_Instructions to follow_. Find every line in the records that holds the string "הקבוצה". Copy each one.

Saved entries

⁂

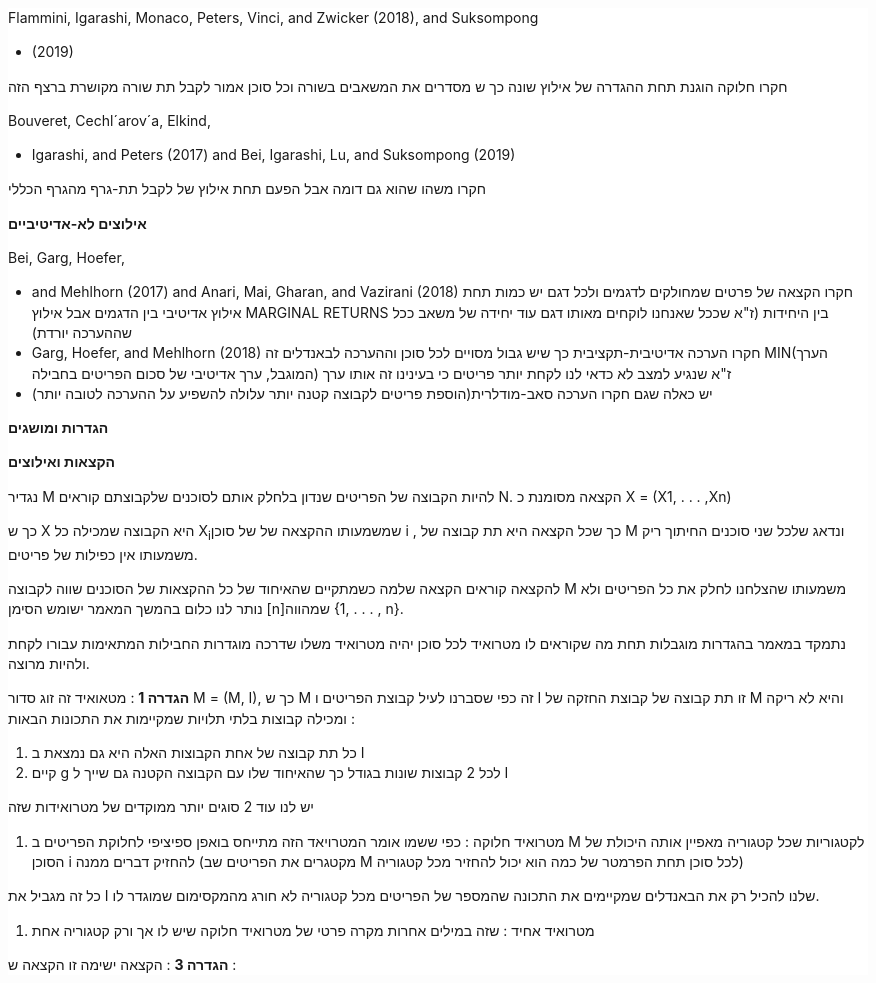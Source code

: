 Flammini, Igarashi, Monaco, Peters, Vinci, and Zwicker (2018), and Suksompong

- (2019)

חקרו חלוקה הוגנת תחת ההגדרה של אילוץ שונה כך ש מסדרים את המשאבים בשורה וכל סוכן אמור לקבל תת שורה מקושרת ברצף הזה 

Bouveret, Cechl´arov´a, Elkind,

- Igarashi, and Peters (2017) and Bei, Igarashi, Lu, and Suksompong (2019)

חקרו משהו שהוא גם דומה אבל הפעם תחת אילוץ של לקבל תת-גרף מהגרף הכללי

**אילוצים לא-אדיטיביים**

Bei, Garg, Hoefer,

- and Mehlhorn (2017) and Anari, Mai, Gharan, and Vazirani (2018)
  חקרו הקצאה של פרטים שמחולקים לדגמים ולכל דגם יש כמות תחת אילוץ אדיטיבי בין הדגמים אבל אילוץ MARGINAL RETURNS בין היחידות (ז"א שככל שאנחנו לוקחים מאותו דגם עוד יחידה של משאב ככל שההערכה יורדת)
- Garg, Hoefer, and Mehlhorn (2018)
  חקרו הערכה אדיטיבית-תקציבית כך שיש גבול מסויים לכל סוכן וההערכה לבאנדלים זה MIN(הערך המוגבל, ערך אדיטיבי של סכום הפריטים בחבילה) ז"א שנגיע למצב לא כדאי לנו לקחת יותר פריטים כי בעינינו זה אותו ערך
- יש כאלה שגם חקרו הערכה סאב-מודלרית(הוספת פריטים לקבוצה קטנה יותר עלולה להשפיע על ההערכה לטובה יותר) 

**הגדרות ומושגים** 

**הקצאות ואילוצים**

נגדיר M להיות הקבוצה של הפריטים שנדון בלחלק אותם לסוכנים שלקבוצתם קוראים N. הקצאה מסומנת כ X = (X1, . . . ,Xn)

כך ש X היא הקבוצה שמכילה כל  X<sub>i</sub>שמשמעותו ההקצאה של של סוכן i , כך שכל הקצאה היא תת קבוצה של M ונדאג שלכל שני סוכנים החיתוך ריק משמעותו אין כפילות של פריטים.

להקצאה קוראים הקצאה שלמה כשמתקיים שהאיחוד של כל ההקצאות של הסוכנים שווה לקבוצה M משמעותו שהצלחנו לחלק את כל הפריטים ולא נותר לנו כלום בהמשך המאמר ישומש הסימן [n]שמהווה {1, . . . , n}.

נתמקד במאמר בהגדרות מוגבלות תחת מה שקוראים לו מטרואיד לכל סוכן יהיה מטרואיד משלו שדרכה מוגדרות החבילות המתאימות עבורו לקחת ולהיות מרוצה.

**הגדרה 1** : מטאואיד זה זוג סדור M = (M, I), כך ש M זה כפי שסברנו לעיל קבוצת הפריטים ו I זו תת קבוצה של קבוצת החזקה  של M והיא לא ריקה ומכילה קבוצות בלתי תלויות שמקיימות את התכונות הבאות : 

1. כל תת קבוצה של אחת הקבוצות האלה היא גם נמצאת ב I 
1. קיים g לכל 2 קבוצות שונות בגודל כך שהאיחוד שלו עם הקבוצה הקטנה גם שייך ל I 

יש לנו עוד 2 סוגים יותר ממוקדים של מטרואידות שזה 

1. מטרואיד חלוקה :  כפי ששמו אומר המטרויאד הזה מתייחס בואפן ספיציפי לחלוקת הפריטים ב M לקטגוריות שכל קטגוריה מאפיין אותה היכולת של הסוכן i להחזיק דברים ממנה (מקטגרים את הפריטים שב M לכל סוכן תחת הפרמטר של כמה הוא יכול להחזיר מכל קטגוריה)

כל זה מגביל את I שלנו להכיל רק את הבאנדלים שמקיימים את התכונה שהמספר של הפריטים מכל קטגוריה לא חורג מהמקסימום שמוגדר לו.

1. מטרואיד אחיד : שזה במילים אחרות מקרה פרטי של מטרואיד חלוקה שיש לו אך ורק קטגוריה אחת 

**הגדרה 3** : הקצאה ישימה זו הקצאה ש : 
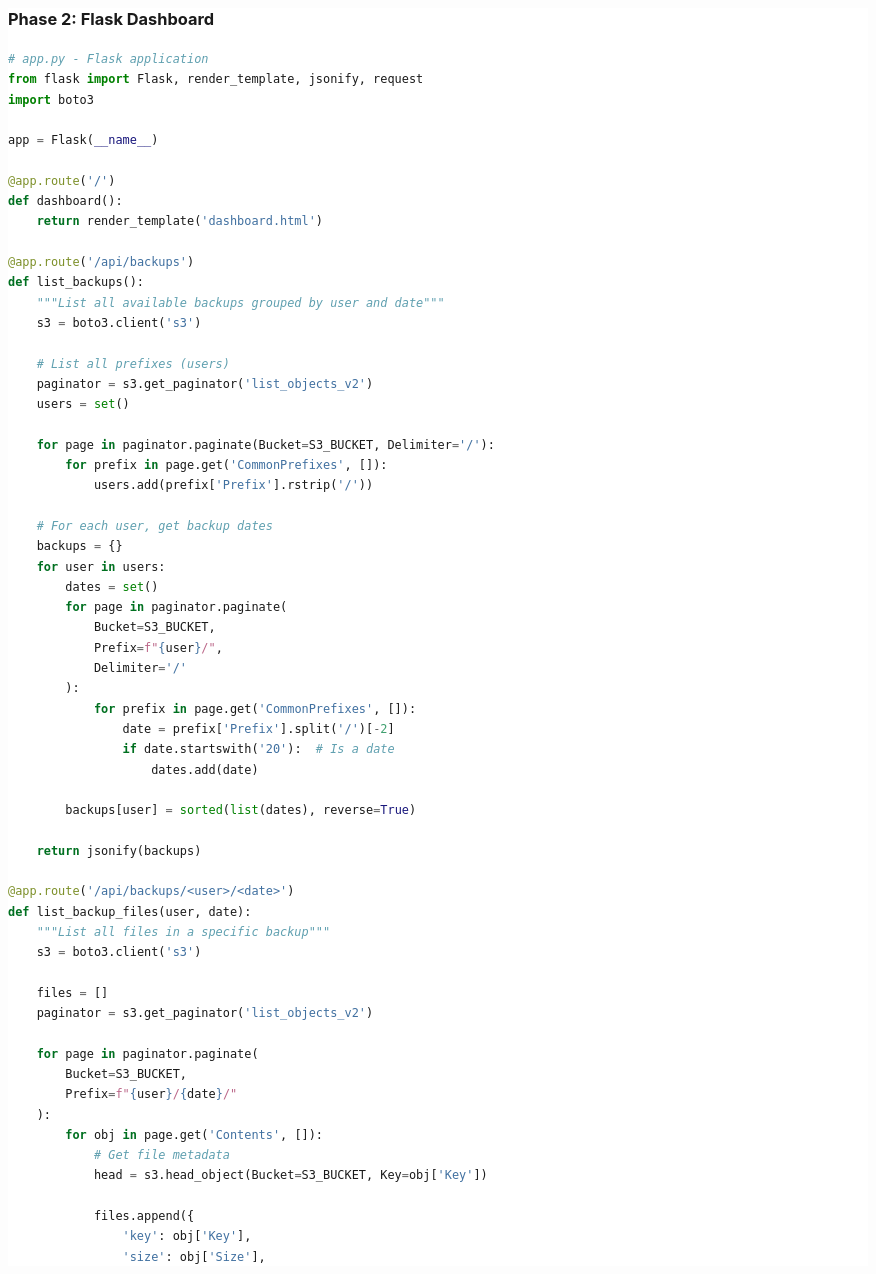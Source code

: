 ### Phase 2: Flask Dashboard

```python
# app.py - Flask application
from flask import Flask, render_template, jsonify, request
import boto3

app = Flask(__name__)

@app.route('/')
def dashboard():
    return render_template('dashboard.html')

@app.route('/api/backups')
def list_backups():
    """List all available backups grouped by user and date"""
    s3 = boto3.client('s3')
    
    # List all prefixes (users)
    paginator = s3.get_paginator('list_objects_v2')
    users = set()
    
    for page in paginator.paginate(Bucket=S3_BUCKET, Delimiter='/'):
        for prefix in page.get('CommonPrefixes', []):
            users.add(prefix['Prefix'].rstrip('/'))
    
    # For each user, get backup dates
    backups = {}
    for user in users:
        dates = set()
        for page in paginator.paginate(
            Bucket=S3_BUCKET, 
            Prefix=f"{user}/",
            Delimiter='/'
        ):
            for prefix in page.get('CommonPrefixes', []):
                date = prefix['Prefix'].split('/')[-2]
                if date.startswith('20'):  # Is a date
                    dates.add(date)
        
        backups[user] = sorted(list(dates), reverse=True)
    
    return jsonify(backups)

@app.route('/api/backups/<user>/<date>')
def list_backup_files(user, date):
    """List all files in a specific backup"""
    s3 = boto3.client('s3')
    
    files = []
    paginator = s3.get_paginator('list_objects_v2')
    
    for page in paginator.paginate(
        Bucket=S3_BUCKET,
        Prefix=f"{user}/{date}/"
    ):
        for obj in page.get('Contents', []):
            # Get file metadata
            head = s3.head_object(Bucket=S3_BUCKET, Key=obj['Key'])
            
            files.append({
                'key': obj['Key'],
                'size': obj['Size'],
```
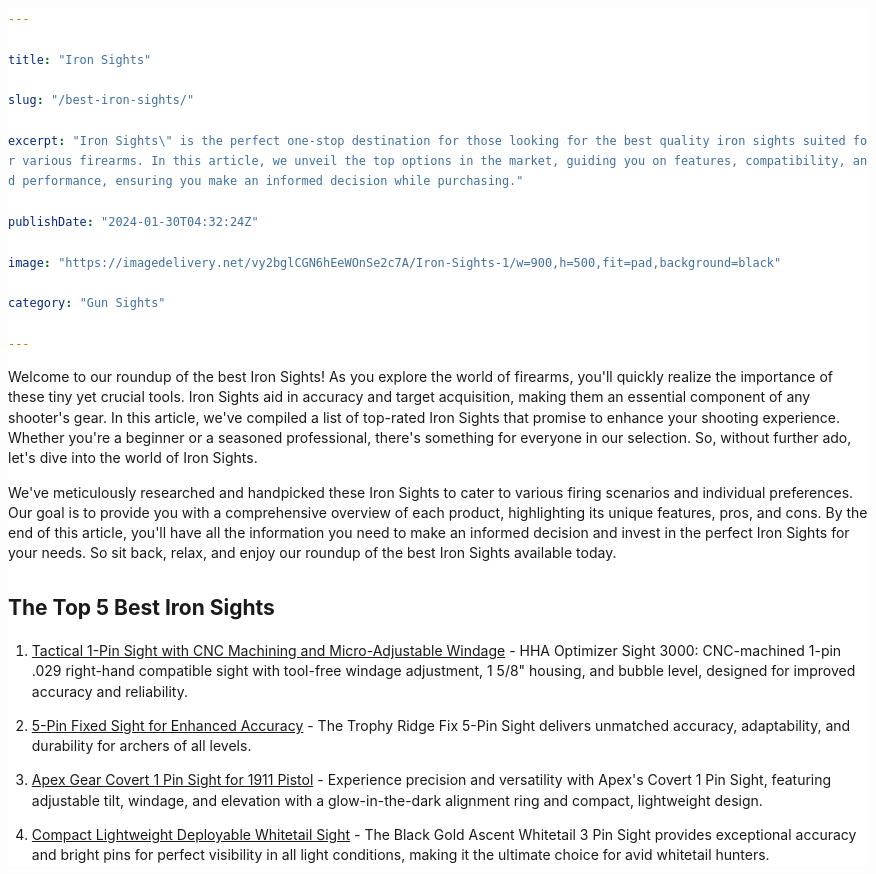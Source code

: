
 ```yaml
---

title: "Iron Sights"

slug: "/best-iron-sights/"

excerpt: "Iron Sights\" is the perfect one-stop destination for those looking for the best quality iron sights suited for various firearms. In this article, we unveil the top options in the market, guiding you on features, compatibility, and performance, ensuring you make an informed decision while purchasing."

publishDate: "2024-01-30T04:32:24Z"

image: "https://imagedelivery.net/vy2bglCGN6hEeWOnSe2c7A/Iron-Sights-1/w=900,h=500,fit=pad,background=black"

category: "Gun Sights"

---
```


Welcome to our roundup of the best Iron Sights! As you explore the world of firearms, you'll quickly realize the importance of these tiny yet crucial tools. Iron Sights aid in accuracy and target acquisition, making them an essential component of any shooter's gear. In this article, we've compiled a list of top-rated Iron Sights that promise to enhance your shooting experience. Whether you're a beginner or a seasoned professional, there's something for everyone in our selection. So, without further ado, let's dive into the world of Iron Sights. 

We've meticulously researched and handpicked these Iron Sights to cater to various firing scenarios and individual preferences. Our goal is to provide you with a comprehensive overview of each product, highlighting its unique features, pros, and cons. By the end of this article, you'll have all the information you need to make an informed decision and invest in the perfect Iron Sights for your needs. So sit back, relax, and enjoy our roundup of the best Iron Sights available today. 


## The Top 5 Best Iron Sights

1. [Tactical 1-Pin Sight with CNC Machining and Micro-Adjustable Windage](https://serp.ly/@universityofguns/amazon/iron-sights?utm\_source=universityofguns&utm\_medium=organic&utm\_campaign=website) - HHA Optimizer Sight 3000: CNC-machined 1-pin .029 right-hand compatible sight with tool-free windage adjustment, 1 5/8" housing, and bubble level, designed for improved accuracy and reliability.

2. [5-Pin Fixed Sight for Enhanced Accuracy](https://serp.ly/@universityofguns/amazon/iron-sights?utm\_source=universityofguns&utm\_medium=organic&utm\_campaign=website) - The Trophy Ridge Fix 5-Pin Sight delivers unmatched accuracy, adaptability, and durability for archers of all levels.

3. [Apex Gear Covert 1 Pin Sight for 1911 Pistol](https://serp.ly/@universityofguns/amazon/iron-sights?utm\_source=universityofguns&utm\_medium=organic&utm\_campaign=website) - Experience precision and versatility with Apex's Covert 1 Pin Sight, featuring adjustable tilt, windage, and elevation with a glow-in-the-dark alignment ring and compact, lightweight design.

4. [Compact Lightweight Deployable Whitetail Sight](https://serp.ly/@universityofguns/amazon/iron-sights?utm\_source=universityofguns&utm\_medium=organic&utm\_campaign=website) - The Black Gold Ascent Whitetail 3 Pin Sight provides exceptional accuracy and bright pins for perfect visibility in all light conditions, making it the ultimate choice for avid whitetail hunters.
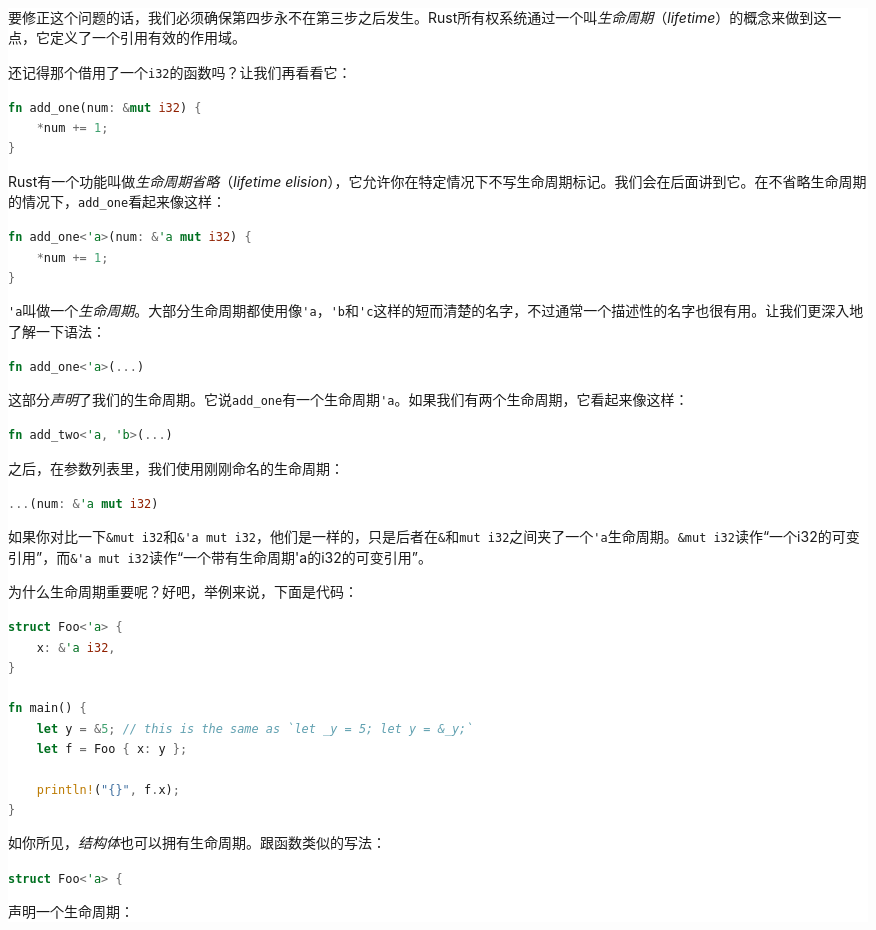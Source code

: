 要修正这个问题的话，我们必须确保第四步永不在第三步之后发生。Rust所有权系统通过一个叫*生命周期*（*lifetime*）的概念来做到这一点，它定义了一个引用有效的作用域。

还记得那个借用了一个`i32`的函数吗？让我们再看看它：

```rust
fn add_one(num: &mut i32) {
    *num += 1;
}
```

Rust有一个功能叫做*生命周期省略*（*lifetime elision*），它允许你在特定情况下不写生命周期标记。我们会在后面讲到它。在不省略生命周期的情况下，`add_one`看起来像这样：

```rust
fn add_one<'a>(num: &'a mut i32) {
    *num += 1;
}
```

`'a`叫做一个*生命周期*。大部分生命周期都使用像`'a`，`'b`和`'c`这样的短而清楚的名字，不过通常一个描述性的名字也很有用。让我们更深入地了解一下语法：

```rust
fn add_one<'a>(...)
```

这部分*声明*了我们的生命周期。它说`add_one`有一个生命周期`'a`。如果我们有两个生命周期，它看起来像这样：

```rust
fn add_two<'a, 'b>(...)
```

之后，在参数列表里，我们使用刚刚命名的生命周期：

```rust
...(num: &'a mut i32)
```

如果你对比一下`&mut i32`和`&'a mut i32`，他们是一样的，只是后者在`&`和`mut i32`之间夹了一个`'a`生命周期。`&mut i32`读作“一个i32的可变引用”，而`&'a mut i32`读作“一个带有生命周期'a的i32的可变引用”。

为什么生命周期重要呢？好吧，举例来说，下面是代码：

```rust
struct Foo<'a> {
    x: &'a i32,
}

fn main() {
    let y = &5; // this is the same as `let _y = 5; let y = &_y;`
    let f = Foo { x: y };

    println!("{}", f.x);
}
```

如你所见，*结构体*也可以拥有生命周期。跟函数类似的写法：

```rust
struct Foo<'a> {
```

声明一个生命周期：
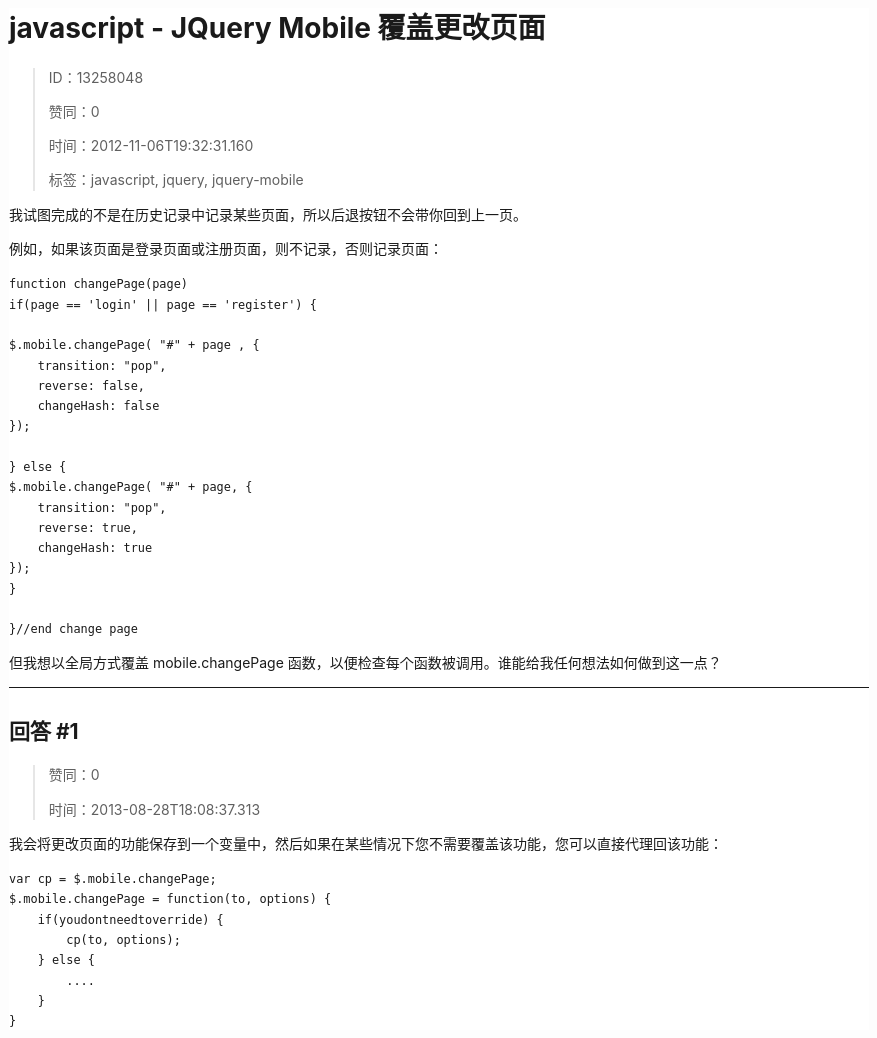 # javascript - JQuery Mobile 覆盖更改页面

> ID：13258048
> 
> 赞同：0
> 
> 时间：2012-11-06T19:32:31.160
> 
> 标签：javascript, jquery, jquery-mobile

我试图完成的不是在历史记录中记录某些页面，所以后退按钮不会带你回到上一页。

例如，如果该页面是登录页面或注册页面，则不记录，否则记录页面：

```
function changePage(page)
if(page == 'login' || page == 'register') {

$.mobile.changePage( "#" + page , {
    transition: "pop",
    reverse: false,
    changeHash: false
});

} else {
$.mobile.changePage( "#" + page, {
    transition: "pop",
    reverse: true,
    changeHash: true
});
}

}//end change page 
```

但我想以全局方式覆盖 mobile.changePage 函数，以便检查每个函数被调用。谁能给我任何想法如何做到这一点？

* * *

## 回答 #1

> 赞同：0
> 
> 时间：2013-08-28T18:08:37.313

我会将更改页面的功能保存到一个变量中，然后如果在某些情况下您不需要覆盖该功能，您可以直接代理回该功能：

```
var cp = $.mobile.changePage;
$.mobile.changePage = function(to, options) {
    if(youdontneedtoverride) {
        cp(to, options);
    } else {
        ....
    }
} 
```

⁂

_Your solution_.
נגדיר M להיות הקבוצה של הפריטים שנדון בלחלק אותם לסוכנים שלקבוצתם קוראים N. הקצאה מסומנת כ X = (X1, . . . ,Xn)
כך ש X היא הקבוצה שמכילה כל  X<sub>i</sub>שמשמעותו ההקצאה של של סוכן i , כך שכל הקצאה היא תת קבוצה של M ונדאג שלכל שני סוכנים החיתוך ריק משמעותו אין כפילות של פריטים.
1. קיים g לכל 2 קבוצות שונות בגודל כך שהאיחוד שלו עם הקבוצה הקטנה גם שייך ל I 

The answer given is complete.